(2) Hangi mertebedendir.
“Yukarıdaki” deyimi “aşağıdaki” kelimesini gerektirir. Bu da ikiliktir. Târikat mertebesinin sonudur. Tevhid mertebelerinin başlangıcıdır, diyebiliriz. Çünkü mutlak kâder ve mukayyed kâder terimlerine atıf yapılmıştır. Gerçek fâilin Cenâb-ı Hakk olduğu bilinmiştir. Fakat nihâi değildir.
(3) Eğer başka türlü resimler “İnsân veya doğa” olsa idi hangi mertebelerden olurdu?
Doğa resimleri olsaydı kayıtlılığın işareti olup, şeriat ve tarikat mertebesi diyebiliriz. Burada boyama söz konusu değildir. Çimen yeşilden başka bir renge bürünemez.
(4) Ressamın resimlerin içini doldururken renk ve düzenleme seçeneği varmı’dır? Yoksa boyamakta da mecbur mudur?

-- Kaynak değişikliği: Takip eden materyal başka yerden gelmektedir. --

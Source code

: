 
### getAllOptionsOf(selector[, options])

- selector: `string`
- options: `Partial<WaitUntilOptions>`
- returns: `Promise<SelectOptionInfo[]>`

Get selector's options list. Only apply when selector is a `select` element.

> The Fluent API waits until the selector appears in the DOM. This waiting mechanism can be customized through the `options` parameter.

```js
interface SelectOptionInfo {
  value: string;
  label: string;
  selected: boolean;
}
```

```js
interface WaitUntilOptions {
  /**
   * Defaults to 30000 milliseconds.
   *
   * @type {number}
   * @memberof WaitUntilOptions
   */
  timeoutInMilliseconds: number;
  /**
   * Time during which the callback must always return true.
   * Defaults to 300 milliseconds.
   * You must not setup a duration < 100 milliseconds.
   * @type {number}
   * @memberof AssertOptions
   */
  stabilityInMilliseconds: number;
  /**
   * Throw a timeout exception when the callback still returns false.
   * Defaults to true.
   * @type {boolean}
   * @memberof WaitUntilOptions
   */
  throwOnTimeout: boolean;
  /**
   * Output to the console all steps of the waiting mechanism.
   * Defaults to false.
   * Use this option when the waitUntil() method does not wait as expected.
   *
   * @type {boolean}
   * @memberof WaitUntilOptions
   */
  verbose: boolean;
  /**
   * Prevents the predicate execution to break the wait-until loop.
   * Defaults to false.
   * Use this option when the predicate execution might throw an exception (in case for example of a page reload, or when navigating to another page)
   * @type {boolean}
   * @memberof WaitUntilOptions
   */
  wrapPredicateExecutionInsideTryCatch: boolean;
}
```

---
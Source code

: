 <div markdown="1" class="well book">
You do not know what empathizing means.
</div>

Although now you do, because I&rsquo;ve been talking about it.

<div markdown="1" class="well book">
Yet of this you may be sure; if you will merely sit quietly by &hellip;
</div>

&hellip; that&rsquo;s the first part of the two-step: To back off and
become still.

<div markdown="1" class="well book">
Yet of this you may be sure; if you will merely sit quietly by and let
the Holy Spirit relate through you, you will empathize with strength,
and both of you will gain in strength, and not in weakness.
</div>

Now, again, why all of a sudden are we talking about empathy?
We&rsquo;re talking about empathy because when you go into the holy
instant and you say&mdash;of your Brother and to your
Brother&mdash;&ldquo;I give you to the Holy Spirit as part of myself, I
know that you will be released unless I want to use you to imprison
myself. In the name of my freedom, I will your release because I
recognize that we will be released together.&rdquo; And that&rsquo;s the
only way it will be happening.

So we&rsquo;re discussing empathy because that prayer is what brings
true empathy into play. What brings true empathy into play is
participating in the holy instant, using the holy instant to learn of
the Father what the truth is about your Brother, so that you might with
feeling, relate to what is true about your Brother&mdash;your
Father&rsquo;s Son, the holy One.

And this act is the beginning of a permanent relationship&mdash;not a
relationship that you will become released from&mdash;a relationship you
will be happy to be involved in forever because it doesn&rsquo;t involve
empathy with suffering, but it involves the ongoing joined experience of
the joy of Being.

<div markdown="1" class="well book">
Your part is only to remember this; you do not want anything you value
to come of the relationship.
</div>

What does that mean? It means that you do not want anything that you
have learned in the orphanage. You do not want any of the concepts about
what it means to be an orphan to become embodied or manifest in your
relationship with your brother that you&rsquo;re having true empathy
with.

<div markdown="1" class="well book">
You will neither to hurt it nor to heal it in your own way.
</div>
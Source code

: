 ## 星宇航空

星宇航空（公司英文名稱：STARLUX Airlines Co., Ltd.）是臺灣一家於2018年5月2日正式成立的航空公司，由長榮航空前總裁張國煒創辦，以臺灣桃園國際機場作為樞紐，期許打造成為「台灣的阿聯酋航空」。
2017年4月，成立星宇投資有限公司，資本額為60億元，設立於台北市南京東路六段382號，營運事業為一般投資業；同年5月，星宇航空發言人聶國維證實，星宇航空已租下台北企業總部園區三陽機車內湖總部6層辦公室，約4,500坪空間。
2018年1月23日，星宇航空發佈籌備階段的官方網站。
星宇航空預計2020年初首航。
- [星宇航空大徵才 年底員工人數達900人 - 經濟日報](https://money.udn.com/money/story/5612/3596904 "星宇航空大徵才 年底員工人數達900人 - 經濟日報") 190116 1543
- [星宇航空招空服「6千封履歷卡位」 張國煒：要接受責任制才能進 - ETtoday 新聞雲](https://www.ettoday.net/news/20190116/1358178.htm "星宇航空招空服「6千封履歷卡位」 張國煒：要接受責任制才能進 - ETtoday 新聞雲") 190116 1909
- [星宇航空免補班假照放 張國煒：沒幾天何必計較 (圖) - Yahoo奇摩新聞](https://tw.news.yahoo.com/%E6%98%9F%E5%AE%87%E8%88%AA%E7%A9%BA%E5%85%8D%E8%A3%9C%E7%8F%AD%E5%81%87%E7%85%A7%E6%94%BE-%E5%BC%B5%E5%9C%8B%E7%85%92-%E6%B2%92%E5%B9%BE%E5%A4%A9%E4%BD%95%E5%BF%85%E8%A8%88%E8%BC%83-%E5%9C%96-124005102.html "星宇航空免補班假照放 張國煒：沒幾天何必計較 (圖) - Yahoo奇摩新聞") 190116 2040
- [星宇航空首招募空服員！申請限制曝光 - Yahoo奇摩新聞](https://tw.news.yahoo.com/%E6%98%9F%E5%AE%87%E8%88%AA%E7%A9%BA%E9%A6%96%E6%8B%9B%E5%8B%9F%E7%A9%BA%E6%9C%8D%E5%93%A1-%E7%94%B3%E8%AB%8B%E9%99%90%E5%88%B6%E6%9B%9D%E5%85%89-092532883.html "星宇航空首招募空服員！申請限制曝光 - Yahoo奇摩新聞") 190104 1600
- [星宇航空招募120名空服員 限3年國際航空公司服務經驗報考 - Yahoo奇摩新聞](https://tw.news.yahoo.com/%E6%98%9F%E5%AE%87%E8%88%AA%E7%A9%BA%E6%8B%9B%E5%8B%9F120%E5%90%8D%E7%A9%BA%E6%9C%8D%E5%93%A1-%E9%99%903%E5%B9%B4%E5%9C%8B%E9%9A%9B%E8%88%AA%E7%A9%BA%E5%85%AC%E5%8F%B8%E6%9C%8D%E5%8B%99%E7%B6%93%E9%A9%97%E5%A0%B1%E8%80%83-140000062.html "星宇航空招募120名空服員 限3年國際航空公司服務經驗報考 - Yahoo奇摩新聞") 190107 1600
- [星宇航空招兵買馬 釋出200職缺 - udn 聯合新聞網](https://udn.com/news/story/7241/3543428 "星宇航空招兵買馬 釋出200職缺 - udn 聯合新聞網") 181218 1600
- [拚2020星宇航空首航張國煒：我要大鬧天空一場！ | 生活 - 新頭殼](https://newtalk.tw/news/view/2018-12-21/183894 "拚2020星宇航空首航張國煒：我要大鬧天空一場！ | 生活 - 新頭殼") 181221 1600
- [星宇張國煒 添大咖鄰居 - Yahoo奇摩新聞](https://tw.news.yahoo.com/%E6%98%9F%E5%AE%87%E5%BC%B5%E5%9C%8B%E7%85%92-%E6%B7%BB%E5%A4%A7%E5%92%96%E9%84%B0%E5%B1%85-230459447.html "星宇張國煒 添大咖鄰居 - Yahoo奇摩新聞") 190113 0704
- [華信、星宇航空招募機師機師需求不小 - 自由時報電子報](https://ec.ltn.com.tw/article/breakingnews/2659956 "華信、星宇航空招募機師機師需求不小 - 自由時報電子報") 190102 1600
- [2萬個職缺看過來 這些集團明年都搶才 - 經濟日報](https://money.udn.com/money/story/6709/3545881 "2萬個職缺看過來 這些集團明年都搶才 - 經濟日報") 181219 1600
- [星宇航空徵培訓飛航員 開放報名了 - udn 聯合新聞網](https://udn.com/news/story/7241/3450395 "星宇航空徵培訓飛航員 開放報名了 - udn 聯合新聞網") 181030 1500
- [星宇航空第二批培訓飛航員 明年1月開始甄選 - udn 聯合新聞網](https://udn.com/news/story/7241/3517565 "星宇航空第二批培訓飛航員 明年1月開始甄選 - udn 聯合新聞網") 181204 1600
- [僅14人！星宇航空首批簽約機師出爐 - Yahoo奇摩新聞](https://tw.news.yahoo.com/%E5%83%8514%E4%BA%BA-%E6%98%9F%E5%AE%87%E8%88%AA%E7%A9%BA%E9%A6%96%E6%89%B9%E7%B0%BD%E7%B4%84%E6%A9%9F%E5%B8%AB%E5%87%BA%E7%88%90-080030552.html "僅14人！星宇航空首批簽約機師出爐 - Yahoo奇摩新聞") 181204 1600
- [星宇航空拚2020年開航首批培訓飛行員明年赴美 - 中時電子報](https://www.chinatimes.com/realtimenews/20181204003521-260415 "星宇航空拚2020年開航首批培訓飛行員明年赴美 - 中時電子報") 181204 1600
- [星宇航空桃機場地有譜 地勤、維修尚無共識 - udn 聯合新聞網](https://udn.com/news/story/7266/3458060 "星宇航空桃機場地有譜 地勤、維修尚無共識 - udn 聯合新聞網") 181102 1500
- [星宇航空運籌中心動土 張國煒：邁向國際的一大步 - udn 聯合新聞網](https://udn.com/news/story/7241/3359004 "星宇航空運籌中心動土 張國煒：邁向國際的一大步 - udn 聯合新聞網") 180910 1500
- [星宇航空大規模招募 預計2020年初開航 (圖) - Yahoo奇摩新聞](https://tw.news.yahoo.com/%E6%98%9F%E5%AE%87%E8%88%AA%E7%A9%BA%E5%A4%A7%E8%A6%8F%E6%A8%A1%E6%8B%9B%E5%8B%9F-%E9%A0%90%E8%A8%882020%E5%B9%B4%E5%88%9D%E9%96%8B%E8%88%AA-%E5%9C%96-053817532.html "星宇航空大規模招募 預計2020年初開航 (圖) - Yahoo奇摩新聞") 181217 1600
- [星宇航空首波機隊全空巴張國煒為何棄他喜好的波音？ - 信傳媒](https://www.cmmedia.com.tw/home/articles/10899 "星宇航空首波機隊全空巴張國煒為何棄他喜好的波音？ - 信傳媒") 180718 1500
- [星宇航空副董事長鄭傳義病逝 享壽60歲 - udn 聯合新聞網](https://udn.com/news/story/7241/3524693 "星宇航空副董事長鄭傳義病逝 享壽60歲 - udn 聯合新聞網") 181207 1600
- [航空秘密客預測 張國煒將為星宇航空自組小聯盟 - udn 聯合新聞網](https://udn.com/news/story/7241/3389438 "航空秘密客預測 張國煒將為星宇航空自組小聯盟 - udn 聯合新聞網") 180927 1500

Resimlerin içini boyamanın seçenekleri çoktur. Çünkü kişinin kabiliyyeti-istidadı farklıdır. Suyun rengi kabın rengi olacağı için renk seçeneğin de “ton” farklılıkları olabilir. Kabın rengi kırmızı ise açık kırmızı, koyu kırmızı, kiremit rengi…gibi seçeneklerle donatılmıştır. Kaderin kazâları’dır. Tüm ressamların yapabildiği hürlük bu olsa gerek. Sûretin öz ile ortaklığıdır. Cenâb-ı Hakk’ın şe’nlerinin oluşması için mânâ ve sûret (çizim ve boya) gerekir.